O enorme volume de material obtido e a gigantesca riqueza de detalhes do tema impediram que
este trabalho fosse mais conciso e menos extenso. Definitivamente, não era objetivo inicial redigir uma
monografia. Apesar disso, posso assegurar que houve uma compactação vigorosa do que se tem a dizer. E
há muito a dizer, além do que já foi dito. João Cruz Costa dedica 140 páginas ao tema do Positivismo na
sua "Contribuição à História das Idéias no Brasil", sem contar outros livros específicos sobre a doutrina
comtista. Werneck Sodré faz detalhamentos minuciosos dos jornais e jornalistas, objetos desta pesquisa,
em sua "História da Imprensa no Brasil". E toda a tese do engodo republicano está nas 60 páginas de
Leôncio Basbaum ("História Sincera da República", vol. I) e Manoel Maurício de Albuquerque ("Pequena
História da Formação Social Brasileira") sobre o período. Sem contar as obras-chave como "Os
Bestializados: o Rio de Janeiro e a República Que Não Foi", de José Murilo de Carvalho, "Os Militares e a
República", de Celso Castro, e "Deodoro: a Espada contra o Império", de Roberto Magalhães Jr., que não
puderam ser usadas diretamente — mas estavam presentes nas bibliografias das obras consultadas.
Enfim, por mais extenso que pareça, o assunto está longe de ser esgotado.
O fato é que...
Desde 1870, com o fim dos combates da guerra do Paraguai e o retorno das tropas do Exército, os
jornais da Corte Imperial passaram a falar avidamente em república. Mas falavam onde ela não havia, como
se faltasse em vez de nunca ter sido. Durante os dezenove anos seguintes, e principalmente os eventos dos
dias 14, 15, 16 e 17 de novembro de 1889, é aos jornais que caberá a insólita tarefa de fazer nascer uma
república no coração de um Império. A despeito da apatia político-ideológica da imensa maioria da
população, os jornais dirão que a iminência do regime republicano é um fato; a república é premente; a
monarquia está caindo de podre; entre outras palavras de ordem que a historiografia, até a época
contemporânea, não se cansa de repetir.
A despeito de embustes e falcatruas, houve mesmo no Brasil, no último terço do século XIX, uma
movimentação política — e de fragmentadas bases ideológicas — em favor da mudança de sistema de
governo. Mas a real dimensão que tal movimento teve, em números e poder efetivo, foi algumas vezes
amplificada pela lupa dos jornais republicanos.
É realmente difícil NÃO recorrer a Leôncio Basbaum, que tão bem sintetiza o que foi constatado na
pesquisa aos jornais:
"Este rápido bosquejo através da história da formação dos Partidos e Clubes
republicanos durante o Império nos permite concluir: 1. o) que de fato não havia
uma tradição republicana no Brasil como querem alguns autores.

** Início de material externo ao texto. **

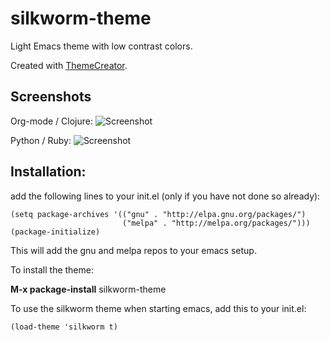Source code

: # silkworm-theme
Light Emacs theme with low contrast colors.

Created with [ThemeCreator](https://github.com/mswift42/themecreator).

## Screenshots

Org-mode / Clojure:
![Screenshot](https://github.com/mswift42/silkworm-theme/raw/master/silkworm-emacs-orgclojure.png)

Python / Ruby:
![Screenshot](https://github.com/mswift42/silkworm-theme/raw/master/silkworm-emacs-pythonruby.png)

## Installation:

add the following lines to your init.el (only if you have not done so already):

    (setq package-archives '(("gnu" . "http://elpa.gnu.org/packages/")
                             ("melpa" . "http://melpa.org/packages/")))
    (package-initialize)



This will add the gnu and melpa repos to your emacs setup.

To install the theme:

**M-x package-install** silkworm-theme


To use the silkworm theme when starting emacs, add this to your init.el:

    (load-theme 'silkworm t)


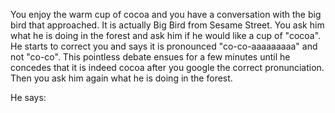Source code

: You enjoy the warm cup of cocoa and you have a conversation with the big bird that approached. It is actually
Big Bird from Sesame Street. You ask him what he is doing in the forest and ask him if he would like
a cup of "cocoa". He starts to correct you and says it is pronounced "co-co-aaaaaaaaa" and not "co-co".
This pointless debate ensues for a few minutes until he concedes that it is indeed cocoa after you google
the correct pronunciation. Then you ask him again what he is doing in the forest. 

He says:

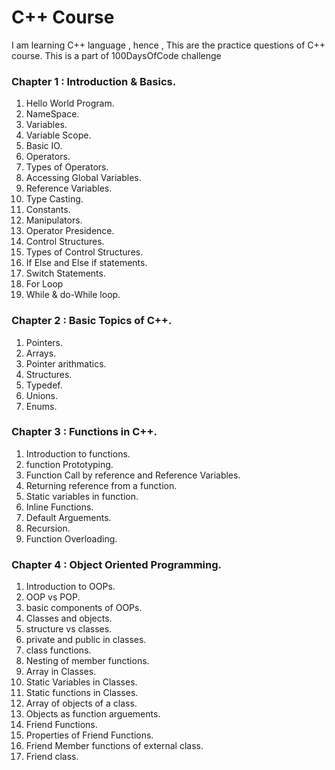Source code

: # C++ Course 
I am learning C++ language , hence , This are the practice questions of C++ course. This is a part of 100DaysOfCode challenge

### Chapter 1 : Introduction & Basics.
  1) Hello World Program.
  2) NameSpace.
  3) Variables.
  4) Variable Scope.
  5) Basic IO.
  6) Operators.
  7) Types of Operators.
  8) Accessing Global Variables.
  9) Reference Variables.
  10) Type Casting.
  11) Constants.
  12) Manipulators.
  13) Operator Presidence.
  14) Control Structures.
  15) Types of Control Structures.
  16) If Else and Else if statements.
  17) Switch Statements.
  18) For Loop
  19) While & do-While loop.

### Chapter 2 : Basic Topics of C++.
  1) Pointers.
  2) Arrays.
  3) Pointer arithmatics.
  4) Structures.
  5) Typedef.
  6) Unions.
  7) Enums.
  
### Chapter 3 : Functions in C++.
  1) Introduction to functions.
  2) function Prototyping.
  3) Function Call by reference and Reference Variables.
  4) Returning reference from a function.
  5) Static variables in function.
  6) Inline Functions.
  7) Default Arguements.
  8) Recursion.
  9) Function Overloading.
  
### Chapter 4 : Object Oriented Programming.
  1) Introduction to OOPs.
  2) OOP vs POP.
  3) basic components of OOPs.
  4) Classes and objects.
  5) structure vs classes.
  6) private and public in classes.
  7) class functions.
  8) Nesting of member functions.
  9) Array in Classes.
  10) Static Variables in Classes.
  11) Static functions in Classes.
  12) Array of objects of a class.
  13) Objects as function arguements.
  14) Friend Functions.
  15) Properties of Friend Functions.
  16) Friend Member functions of external class.
  17) Friend class.

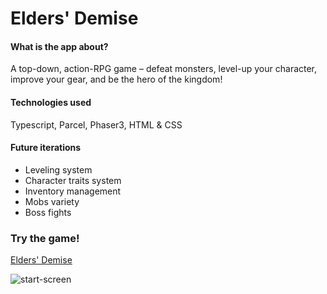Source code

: # Elders' Demise

#### What is the app about?

A top-down, action-RPG game – defeat monsters, level-up your character, improve your
gear, and be the hero of the kingdom! 

#### Technologies used

Typescript, Parcel, Phaser3, HTML & CSS

#### Future iterations

- Leveling system
- Character traits system
- Inventory management
- Mobs variety
- Boss fights

### Try the game!
[Elders' Demise](https://elders-demise.herokuapp.com)

![start-screen](https://res.cloudinary.com/dxvqf8kpg/image/upload/v1558377012/elders-start_xjwoie.png)



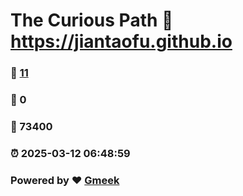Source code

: # The Curious Path :link: https://jiantaofu.github.io 
### :page_facing_up: [11](https://jiantaofu.github.io/tag.html) 
### :speech_balloon: 0 
### :hibiscus: 73400 
### :alarm_clock: 2025-03-12 06:48:59 
### Powered by :heart: [Gmeek](https://github.com/Meekdai/Gmeek)
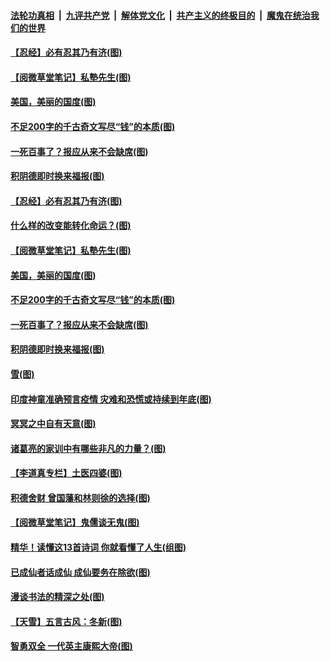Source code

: 

####  [法轮功真相](../../../../basic/blob/master/README.md?t=01091002) &nbsp;|&nbsp; [九评共产党](../../../../9ping.md/blob/master/README.md?t=01091002) &nbsp;|&nbsp; [解体党文化](../../../../jtdwh.md/blob/master/README.md?t=01091002)  &nbsp;|&nbsp; [共产主义的终极目的](../../../../gczydzjmd.md/blob/master/README.md?t=01091002) &nbsp;|&nbsp; [魔鬼在统治我们的世界](../../../../mgztzwmdsj.md/blob/master/README.md?t=01091002) 

#### [【忍经】必有忍其乃有济(图)](../pages/p7/958329.md?t=01091002) 

#### [【阅微草堂笔记】私塾先生(图)](../pages/p7/956825.md?t=01091002) 

#### [美国，美丽的国度(图)](../pages/p7/958332.md?t=01091002) 

#### [不足200字的千古奇文写尽“钱”的本质(图)](../pages/p7/957929.md?t=01091002) 

#### [一死百事了？报应从来不会缺席(图)](../pages/p7/958337.md?t=01091002) 

#### [积阴德即时换来福报(图)](../pages/p7/958221.md?t=01091002) 

#### [【忍经】必有忍其乃有济(图)](../pages/p7/958329.md?t=01091002) 

#### [什么样的改变能转化命运？(图)](../pages/p7/958457.md?t=01091002) 

#### [【阅微草堂笔记】私塾先生(图)](../pages/p7/956825.md?t=01091002) 

#### [美国，美丽的国度(图)](../pages/p7/958332.md?t=01091002) 

#### [不足200字的千古奇文写尽“钱”的本质(图)](../pages/p7/957929.md?t=01091002) 

#### [一死百事了？报应从来不会缺席(图)](../pages/p7/958337.md?t=01091002) 

#### [积阴德即时换来福报(图)](../pages/p7/958221.md?t=01091002) 

#### [雪(图)](../pages/p7/958217.md?t=01091002) 

#### [印度神童准确预言疫情 灾难和恐慌或持续到年底(图)](../pages/p7/958213.md?t=01091002) 

#### [冥冥之中自有天意(图)](../pages/p7/957925.md?t=01091002) 

#### [诸葛亮的家训中有哪些非凡的力量？(图)](../pages/p7/957930.md?t=01091002) 

#### [【李道真专栏】土医四婆(图)](../pages/p7/954348.md?t=01091002) 

#### [积德舍财 曾国藩和林则徐的选择(图)](../pages/p7/958024.md?t=01091002) 

#### [【阅微草堂笔记】鬼儒谈无鬼(图)](../pages/p7/956824.md?t=01091002) 

#### [精华！读懂这13首诗词 你就看懂了人生(组图)](../pages/p7/957896.md?t=01091002) 

#### [已成仙者话成仙 成仙要务在除欲(图)](../pages/p7/957884.md?t=01091002) 

#### [漫谈书法的精深之处(图)](../pages/p7/957830.md?t=01091002) 

#### [【天雪】五言古风：冬新(图)](../pages/p7/957844.md?t=01091002) 

#### [智勇双全 一代英主康熙大帝(图)](../pages/p7/956212.md?t=01091002) 


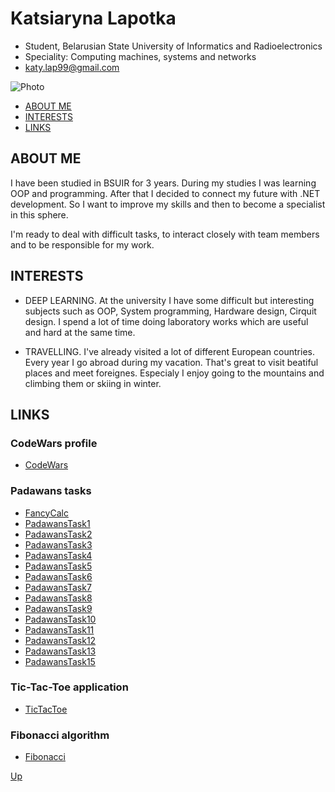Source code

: # <a name="start"></a> Katsiaryna Lapotka

* Student, Belarusian State University of Informatics and Radioelectronics
* Speciality: Computing machines, systems and networks
* katy.lap99@gmail.com

![Photo](https://pp.userapi.com/c631227/v631227790/1a724/H6cIry9Aoxs.jpg)

+  [ABOUT ME](#1) <br>
+  [INTERESTS](#2) <br>
+  [LINKS](#3) <br>

## ABOUT ME <a name="1"></a>

I have been studied in BSUIR for 3 years. During my studies I was learning OOP and programming. After that I decided to connect my future with .NET development. So I want to improve my skills and then to become a specialist in this sphere. 

I'm ready to deal with difficult tasks, to interact closely with team members and to be responsible for my work.

## INTERESTS <a name="2"></a>

- DEEP LEARNING. At the university I have some difficult but interesting subjects such as OOP, System programming, Hardware design, Cirquit design. I spend a lot of time doing laboratory works which are useful and hard at the same time.

- TRAVELLING. I've already visited a lot of different European countries. Every year I go abroad during my vacation. That's great to visit beatiful places and meet foreignes. Especialy I enjoy going to the mountains and climbing them or skiing in winter.

## LINKS <a name="3"></a>

### CodeWars profile

- [CodeWars](https://www.codewars.com/users/kateLapotko)

### Padawans tasks

- [FancyCalc](https://github.com/kateLap/FancyCalc)
- [PadawansTask1](https://github.com/kateLap/PadawansTask1)
- [PadawansTask2](https://github.com/kateLap/PadawansTask2)
- [PadawansTask3](https://github.com/kateLap/PadawansTask3)
- [PadawansTask4](https://github.com/kateLap/PadawansTask4)
- [PadawansTask5](https://github.com/kateLap/PadawansTask5)
- [PadawansTask6](https://github.com/kateLap/PadawansTask6)
- [PadawansTask7](https://github.com/kateLap/PadawansTask7)
- [PadawansTask8](https://github.com/kateLap/PadawansTask8)
- [PadawansTask9](https://github.com/kateLap/PadawansTask9)
- [PadawansTask10](https://github.com/kateLap/PadawansTask10)
- [PadawansTask11](https://github.com/kateLap/PadawansTask11)
- [PadawansTask12](https://github.com/kateLap/PadawansTask12)
- [PadawansTask13](https://github.com/kateLap/PadawansTask13)
- [PadawansTask15](https://github.com/kateLap/PadawansTask15)


### Tic-Tac-Toe application

- [TicTacToe](https://github.com/kateLap/TicTacToe)

### Fibonacci algorithm

- [Fibonacci](https://github.com/kateLap/Fibonacci)


[Up](#start)

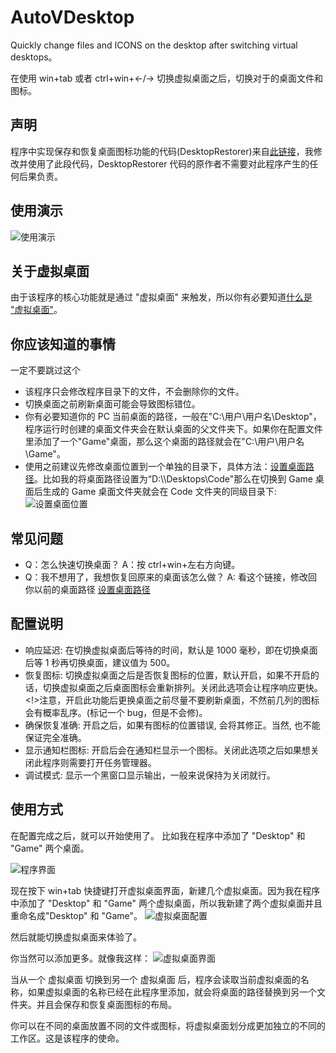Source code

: # AutoVDesktop

Quickly change files and ICONS on the desktop after switching virtual desktops。

在使用 win+tab 或者 ctrl+win+←/→ 切换虚拟桌面之后，切换对于的桌面文件和图标。

## 声明

程序中实现保存和恢复桌面图标功能的代码(DesktopRestorer)来自[此链接](https://www.codeproject.com/Articles/639486/Save-and-Restore-Icon-Positions-on-Desktop)，我修改并使用了此段代码，DesktopRestorer 代码的原作者不需要对此程序产生的任何后果负责。

## 使用演示

![使用演示](https://raw.githubusercontent.com/HumXC/AutoVDesktop/main/Readme/demo.gif)

## 关于虚拟桌面

由于该程序的核心功能就是通过 "虚拟桌面" 来触发，所以你有必要知道[什么是 "虚拟桌面"](https://sspai.com/post/45594)。

## 你应该知道的事情

一定不要跳过这个

-   该程序只会修改程序目录下的文件，不会删除你的文件。
-   切换桌面之前刷新桌面可能会导致图标错位。
-   你有必要知道你的 PC 当前桌面的路径，一般在"C:\用户\用户名\Desktop"，程序运行时创建的桌面文件夹会在默认桌面的父文件夹下。如果你在配置文件里添加了一个"Game"桌面，那么这个桌面的路径就会在"C:\用户\用户名\Game"。
-   使用之前建议先修改桌面位置到一个单独的目录下，具体方法：[设置桌面路径](https://zhuanlan.zhihu.com/p/78243921)。比如我的将桌面路径设置为“D:\\\\Desktops\Code"那么在切换到 Game 桌面后生成的 Game 桌面文件夹就会在 Code 文件夹的同级目录下:
    ![设置桌面位置](https://files.catbox.moe/getpk3.png)

## 常见问题

-   Q：怎么快速切换桌面？
    A：按 ctrl+win+左右方向键。
-   Q：我不想用了，我想恢复回原来的桌面该怎么做？
    A: 看这个链接，修改回你以前的桌面路径 [设置桌面路径](https://zhuanlan.zhihu.com/p/78243921)

## 配置说明

-   响应延迟: 在切换虚拟桌面后等待的时间，默认是 1000 毫秒，即在切换桌面后等 1 秒再切换桌面，建议值为 500。
-   恢复图标: 切换虚拟桌面之后是否恢复图标的位置，默认开启，如果不开启的话，切换虚拟桌面之后桌面图标会重新排列。关闭此选项会让程序响应更快。<!>注意，开启此功能后更换桌面之前尽量不要刷新桌面，不然前几列的图标会有概率乱序。(标记一个 bug，但是不会修)。
-   确保恢复准确: 开启之后，如果有图标的位置错误, 会将其修正。当然, 也不能保证完全准确。
-   显示通知栏图标: 开启后会在通知栏显示一个图标。关闭此选项之后如果想关闭此程序则需要打开任务管理器。
-   调试模式: 显示一个黑窗口显示输出，一般来说保持为关闭就行。

## 使用方式

在配置完成之后，就可以开始使用了。
比如我在程序中添加了 "Desktop" 和 "Game" 两个桌面。

![程序界面](https://files.catbox.moe/aqtpvt.png)

现在按下 win+tab 快捷键打开虚拟桌面界面，新建几个虚拟桌面。因为我在程序中添加了 "Desktop" 和 "Game" 两个虚拟桌面，所以我新建了两个虚拟桌面并且重命名成"Desktop" 和 "Game"。
![虚拟桌面配置](https://files.catbox.moe/3csl0e.png)

然后就能切换虚拟桌面来体验了。

你当然可以添加更多。就像我这样：
![虚拟桌面界面](https://files.catbox.moe/6dvers.png)

当从一个 虚拟桌面 切换到另一个 虚拟桌面 后，程序会读取当前虚拟桌面的名称，如果虚拟桌面的名称已经在此程序里添加，就会将桌面的路径替换到另一个文件夹。并且会保存和恢复桌面图标的布局。

你可以在不同的桌面放置不同的文件或图标，将虚拟桌面划分成更加独立的不同的工作区。这是该程序的使命。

É mais um dos
falsos mitos de que impregnaram a nossa história; 2. o) que a República não era
uma aspiração popular. Os resultados dos embates eleitorais em que se meteram
os chefes republicanos antes de 15 de Novembro, o número de clubes e dos
membros desses clubes, são fatos bastante expressivos. A grande maioria do

47
povo não se interessava pelos Partidos ou Clubes republicanos. 'O grupo
republicano, por ocasião de 89, diz Oliveira Viana, era uma minoria relativamente
insignificante, disseminada pelo país, tendo como centros de maior atividade o Rio
e São Paulo'."90

A presença dos positivistas nesse imbroglio que se chamou a "proclamação da República" não pode
ser desconsiderada. Influenciaram o jovem oficialato, inculcando neles um conceito de "dever patriótico"
para o intervencionismo, que se repete em 1930, 1964 e até os dias de hoje é a base do pensamento típico
do Exército Brasileiro. Este doutrinamento foi levado a cabo principalmente por Benjamin Constant. Mas não
teria ocorrido golpe nenhum se os positivistas não tivessem entrado em acordo com o poder econômico dos
cafeeiros, que desejavam república sem revolta popular. Em resumo, coube-lhes levar ao pé da letra uma
das (inúmeras) máximas de Auguste Comte: "Satisfazer os pobres, mas mantendo os ricos".
Sobre o novo regime que se instituía, Bernardo Joffily comentou: "Como o Império, tem sua
'constituição não escrita', que entrega ao Exército o poder moderador de fato." Ou seja, o novo regime
implantado substitui o equilíbrio pacificador da Coroa pelos tecnocratas da Espada. Esse exercício militar do
poder dinástico só será eliminado, em última análise, com a Constituição de 1988.
"A Assembléia eleita em 15.set.1890 representa uma renovação de 85% ante o
Parlamento Imperial. "O republicanismo revolucionário, hostil a uma 'monarquia
sem imperador', é marginalizado: Silva Jardim [1860-1891], seu líder, não se
elege. Predomina o republicanismo evolucionista, com uma ala jacobina, de civis e
militares saídos das camadas médias urbanas, e outra realista (Prudente de
Morais, Campos Sales), ligada à grande lavoura. A bancada positivista é diminuta
mas ativa (Demétrio Ribeiro, João Pinheiro, Júlio de Castilhos). Há 'os
republicanos de 16/11'. E até o Conselheiro Saraiva, esteio do Império, elege-se
senador pela Bahia." (Brasil 500 Anos/IstoÉ)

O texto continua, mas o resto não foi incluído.